The total monetary contribution to the Solar Manufacturing Settlement Fund would then be calculated by:
First, multiplying the “price premium” by an agreed upon “percentage of the price premium” to obtain a per watt “settlement fee factor;” and
Second, multiplying the per watt “settlement fee factor” by China’s estimated shipments to the United States, measured in watts, during the term of the Agreement.
Importantly, the above calculations assume that Chinese companies’ total monetary contribution to the Solar Manufacturing Settlement Fund would be less than the premium Chinese manufacturers would pay to utilize third-country cells for solar panel exports to the United States.
The U.S. and Chinese Governments would also establish:
(1) A safeguard mechanism by which additional monies would be owed if, during the term of the Agreement, Chinese manufacturers’ share of total U.S. consumption exceeded an agreed upon threshold (to prevent potential market domination); and
(2) The amount of additional monies owed under the safeguard mechanism.
In addition, the U.S. and Chinese Governments would agree to:
(1) Revoke the U.S. AD/CVD orders on imports of solar cells and modules from China;
(2) Revoke the Chinese provisional AD duties and terminate the Chinese AD/CVD investigations on imports of polysilicon from the United States;
(3) Terminate all existing regulatory and judicial proceedings related to the U.S. AD/CVD proceedings on solar cells and modules, including, but not limited to, pending appeals of the final determinations of the Commerce Department and the U.S. International Trade Commission before the U.S. Court of International Trade and the U.S. Customs and Border Protection investigations into alleged circumvention; and
(4) Bar the initiation of any new trade remedy investigations or other actions affecting imports and exports of polysilicon, crystalline silicon solar wafers, cells, cell assemblies, and/or modules between the U.S. and China for the duration of the Agreement and 12 months thereafter.

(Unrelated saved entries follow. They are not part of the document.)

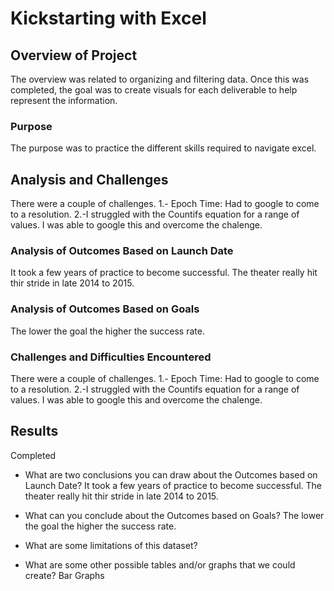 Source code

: # Kickstarting with Excel

## Overview of Project
The overview was related to organizing and filtering data. Once this was completed, the goal was to create visuals for each deliverable to help represent the information. 

### Purpose
The purpose was to practice the different skills required to navigate excel.

## Analysis and Challenges
There were a couple of challenges. 
1.- Epoch Time: Had to google to come to a resolution.
2.-I struggled with the Countifs equation for a range of values. I was able to google this and overcome the chalenge. 

### Analysis of Outcomes Based on Launch Date
It took a few years of practice to become successful. The theater really hit thir stride in late 2014 to 2015.

### Analysis of Outcomes Based on Goals
The lower the goal the higher the success rate. 

### Challenges and Difficulties Encountered
There were a couple of challenges. 
1.- Epoch Time: Had to google to come to a resolution.
2.-I struggled with the Countifs equation for a range of values. I was able to google this and overcome the chalenge. 

## Results
Completed

- What are two conclusions you can draw about the Outcomes based on Launch Date?
It took a few years of practice to become successful. The theater really hit thir stride in late 2014 to 2015.

- What can you conclude about the Outcomes based on Goals?
The lower the goal the higher the success rate. 
- What are some limitations of this dataset?

- What are some other possible tables and/or graphs that we could create?
Bar Graphs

The Government of the United States would ensure that monies in the Solar Manufacturing Settlement Fund would be used only for qualified expenditures related to the production of solar wafers, cells, and modules in the United States, such as investments in capital equipment and facilities , research and development, worker training, production inputs, and working capital.
A Win-Win Scenario
Chinese manufacturers’ primary benefits under the Agreement:
(1) Lower costs for exports of solar cells and modules to the United States;
(2) Reopen U.S. market access for Chinese-origin/technology solar cells and thus facilitate the growth of China’s solar cell production; and
(3) Eliminate current and future litigation risks and costs.

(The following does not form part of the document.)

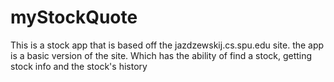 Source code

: # myStockQuote

This is a stock app that is based off the jazdzewskij.cs.spu.edu site. the app is a basic version of the site. Which has the ability of find a stock, getting stock info and the stock's history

U.S. solar manufacturers’ primary benefits under the Agreement:
(1) Significant monetary contribution (based on imports of all solar modules, including those made with non-Chinese cells) in place of relatively ineffective trade remedies (which exclude solar modules made from non-Chinese cells);
(2) Ability to compete on an even playing field;
(3) Elimination of current and future litigation risks and costs.

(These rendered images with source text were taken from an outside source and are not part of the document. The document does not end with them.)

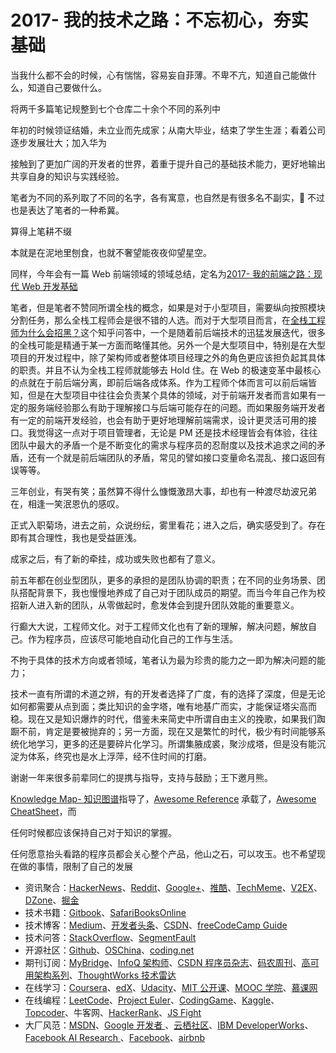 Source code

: # 2017- 我的技术之路：不忘初心，夯实基础

当我什么都不会的时候，心有惴惴，容易妄自菲薄。不卑不亢，知道自己能做什么，知道自己要做什么。

将两千多篇笔记规整到七个仓库二十余个不同的系列中

年初的时候领证结婚，未立业而先成家；从南大毕业，结束了学生生涯；看着公司逐步发展壮大；加入华为

接触到了更加广阔的开发者的世界，着重于提升自己的基础技术能力，更好地输出共享自身的知识与实践经验。

笔者为不同的系列取了不同的名字，各有寓意，也自然是有很多名不副实， 不过也是表达了笔者的一种希冀。

算得上笔耕不缀

本就是在泥地里刨食，也就不奢望能夜夜仰望星空。

同样，今年会有一篇 Web 前端领域的领域总结，定名为[2017- 我的前端之路：现代 Web 开发基础]()

笔者，但是笔者不赞同所谓全栈的概念，如果是对于小型项目，需要纵向按照模块分割任务，那么全栈工程师会是很不错的人选。而对于大型项目而言，在[全栈工程师为什么会招黑？](http://www.zhihu.com/question/52338974)这个知乎问答中，一个是随着前后端技术的迅猛发展迭代，很多的全栈可能是精通于某一方面而略懂其他。另外一个是大型项目中，特别是在大型项目的开发过程中，除了架构师或者整体项目经理之外的角色更应该担负起其具体的职责。并且不认为全栈工程师就能够去 Hold 住。在 Web 的极速变革中最核心的点就在于前后端分离，即前后端各成体系。作为工程师个体而言可以前后端皆知，但是在大型项目中往往会负责某个具体的领域，对于前端开发者而言如果有一定的服务端经验那么有助于理解接口与后端可能存在的问题。而如果服务端开发者有一定的前端开发经验，也会有助于更好地理解前端需求，设计更灵活可用的接口。我觉得这一点对于项目管理者，无论是 PM 还是技术经理皆会有体验，往往团队中最大的矛盾一个是不断变化的需求与程序员的忍耐度以及技术追求之间的矛盾，还有一个就是前后端团队的矛盾，常见的譬如接口变量命名混乱、接口返回有误等等。

三年创业，有哭有笑；虽然算不得什么慷慨激昂大事，却也有一种渡尽劫波兄弟在，相逢一笑泯恩仇的感叹。

正式入职菊场，进去之前，众说纷纭，雾里看花；进入之后，确实感受到了。存在即有其合理性，我也是受益匪浅。

成家之后，有了新的牵挂，成功或失败也都有了意义。

前五年都在创业型团队，更多的承担的是团队协调的职责；在不同的业务场景、团队搭配背景下，我也慢慢地养成了自己对于团队成员的期望。而当今年自己作为校招新人进入新的团队，从零做起时，愈发体会到提升团队效能的重要意义。

行癫大大说，工程师文化。对于工程师文化也有了新的理解，解决问题，解放自己。作为程序员，应该尽可能地自动化自己的工作与生活。

不拘于具体的技术方向或者领域，笔者认为最为珍贵的能力之一即为解决问题的能力；

技术一直有所谓的术道之辨，有的开发者选择了广度，有的选择了深度，但是无论如何都需要从点到面；类比知识的金字塔，唯有地基广而实，才能保证塔尖高而稳。现在又是知识爆炸的时代，借鉴未来简史中所谓自由主义的挽歌，如果我们踟蹰不前，肯定是要被抛弃的；另一方面，现在又是繁忙的时代，极少有时间能够系统化地学习，更多的还是要碎片化学习。所谓集腋成裘，聚沙成塔，但是没有能沉淀为体系，终究也是水上浮萍，经不住时间的打磨。

谢谢一年来很多前辈同仁的提携与指导，支持与鼓励；王下邀月熊。

[Knowledge Map- 知识图谱]()指导了，[Awesome Reference]() 承载了，[Awesome CheatSheet]()，而

任何时候都应该保持自己对于知识的掌握。

任何愿意抬头看路的程序员都会关心整个产品，他山之石，可以攻玉。也不希望现在做的事情，限制了自己的发展

* 资讯聚合：[HackerNews](https://news.ycombinator.com/news)、[Reddit](https://www.reddit.com/)、[Google+](plus.google.com)、[推酷](tuicool.com)、[TechMeme](https://www.techmeme.com/)、[V2EX](https://www.v2ex.com/)、[DZone](dzone.com)、[掘金](https://gold.xitu.io/)
* 技术书籍：[Gitbook](https://www.gitbook.com/)、[SafariBooksOnline](https://www.safaribooksonline.com/)
* 技术博客：[Medium](https://medium.com)、[开发者头条](https://toutiao.io)、[CSDN](http://www.csdn.net/)、[freeCodeCamp Guide](https://guide.freecodecamp.org/agile)
* 技术问答：[StackOverflow](https://stackoverflow.com/)、[SegmentFault](https://segmentfault.com/)
* 开源社区：[Github](https://github.com/)、[OSChina](https://git.oschina.net/)、[coding.net](https://coding.net)
* 期刊订阅：[MyBridge](mybridge.co)、[InfoQ 架构师](www.infoq.com/cn)、[CSDN 程序员杂志]()、[码农周刊](http://weekly.manong.io/)、[高可用架构系列](http://www.ituring.com.cn/search?q=%E9%AB%98%E5%8F%AF%E7%94%A8%E6%9E%B6%E6%9E%84&type=)、[ThoughtWorks 技术雷达](https://assets.thoughtworks.com/assets/technology-radar-apr-2016-cn.pdf)
* 在线学习：[Coursera](https://www.coursera.org/)、[edX](https://www.edx.org/)、[Udacity](https://cn.udacity.com/)、[MIT 公开课](https://ocw.mit.edu/index.htm)、[MOOC 学院](http://mooc.guokr.com/course/)、[慕课网](http://www.imooc.com/)
* 在线编程：[LeetCode](https://leetcode.com/)、[Project Euler](https://projecteuler.net/)、[CodingGame](https://www.codingame.com/start)、[Kaggle](https://www.kaggle.com/)、[Topcoder](https://www.topcoder.com/)、牛客网、[HackerRank](https://www.hackerrank.com/)、[JS Fight](https://jsfight.club/)
* 大厂风范：[MSDN](https://msdn.microsoft.com/zh-cn)、[Google 开发者 ](https://developers.google.cn/)、[云栖社区](https://yq.aliyun.com/)、[IBM DeveloperWorks](http://www.ibm.com/developerworks/)、[Facebook AI Research ](https://research.fb.com/ai-helps-facebooks-internet-drones-find-where-the-people-are/)、[Facebook](https://code.facebook.com/posts/)、[airbnb](http://nerds.airbnb.com/)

The Agreement would also correct the unintended consequence of U.S. polysilicon producers being impacted by the U.S.-China solar cell dispute and provide Chinese cell producers access to high quality U.S. polysilicon to support their continued growth.
III. Solar Development Institute
To ensure the long-term success of U.S. solar manufacturing and help grow the U.S. solar market, a portion of the monetary contribution under the Agreement, for example 1 cent U.S. per watt, would be used to establish a self-sustaining Solar Development Institute (Institute). The Institute would focus its resources on expanding the U.S. solar market for all participants and growing the U.S. solar manufacturing base. The Institute would also serve as the primary vehicle for effecting long-term collaboration between the U.S. and Chinese solar industries, including, for example, joint research and development and collaboration on environment, health, and safety and codes and standards initiatives.